We are circling back to the wonderful aroma, taste and nutrition of oregano this week – cause its GRILL time! Here’s a recipe that will have you cool in the kitchen and hot on the bbq outside. Simply slice summer veggies like zucchini, squash, eggplant, tomatoes, etc and toss in olive oil, a little salt and pepper. Grill over a medium hot grill until roasty-toasty-tasty. Spread out on a platter and garnish with this fabulous sauce! Pass around a basket of crusty bread, and dinner is done!

Bright green summer oregano is not only delicious but full of “good-for-you” as well.  Oregano packs a big punch of antioxidants. According to some studies, it has 42 times the antioxidant activity compared to apples. Wow! Oregano extract has been shown to help fight colon, prostate, skin, leukemia, and breast cancer cells. And when its cold and flu season this fall, oregano can encourage the body to get rid of upper respiratory issues.

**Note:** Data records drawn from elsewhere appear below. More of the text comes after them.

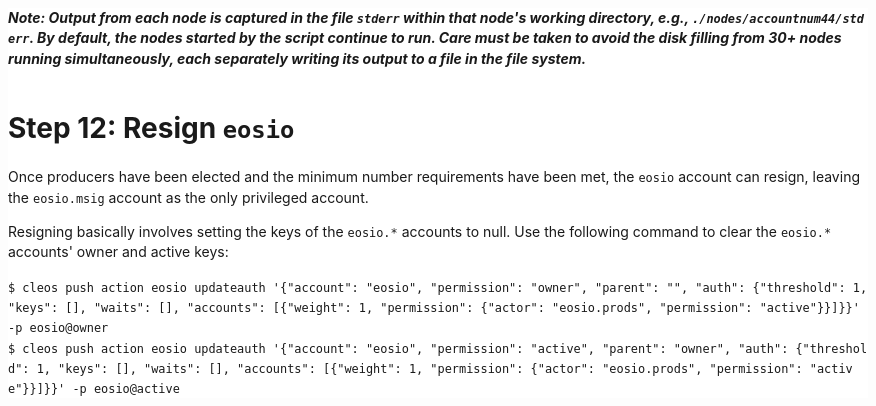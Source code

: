 _**Note:  Output from each node is captured in the file `stderr` within that node's working directory, e.g., `./nodes/accountnum44/stderr`. By default, the nodes started by the script continue to run. Care must be taken to avoid the disk filling from 30+ nodes running simultaneously, each separately writing its output to  a file in the file system.**_



# Step 12: Resign `eosio` 

Once producers have been elected and the minimum number requirements have been met, the `eosio` account can resign, leaving the `eosio.msig` account as the only privileged account.

Resigning basically involves setting the keys of the `eosio.*` accounts to null. Use the following command to clear the `eosio.*` accounts' owner and active keys:

```
$ cleos push action eosio updateauth '{"account": "eosio", "permission": "owner", "parent": "", "auth": {"threshold": 1, "keys": [], "waits": [], "accounts": [{"weight": 1, "permission": {"actor": "eosio.prods", "permission": "active"}}]}}' -p eosio@owner
$ cleos push action eosio updateauth '{"account": "eosio", "permission": "active", "parent": "owner", "auth": {"threshold": 1, "keys": [], "waits": [], "accounts": [{"weight": 1, "permission": {"actor": "eosio.prods", "permission": "active"}}]}}' -p eosio@active
```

Grilled Summer Veggies with Spanish Almond Caper/Olive Sauce

1/3 Cup Toasted Whole Almonds

1 TB Water

3 TB Sherry Vinegar

½ Tsp Sea Salt

½ Tsp Freshly Ground Black Pepper

2/3-Cup Extra Virgin Olive Oil

2 Cloves Garlic, Peeled

1 Tsp Smoked Paprika

1 Tin Anchovies, drained

1 Cup Capers or Olives or combo

Chopped Fresh Oregano for Garnish

In a food processor or blender, pulse the almonds until coarsely chopped. Add the water, vinegar, sea salt, pepper, olive oil, garlic, paprika and anchovies and pulse to combine. Place in a bowl and add the capers or olives (or both). Stir until thoroughly combined.  Serve over chicken (seasoned with sea salt, pepper and smoked paprika), from the grill and garnish with chopped fresh oregano.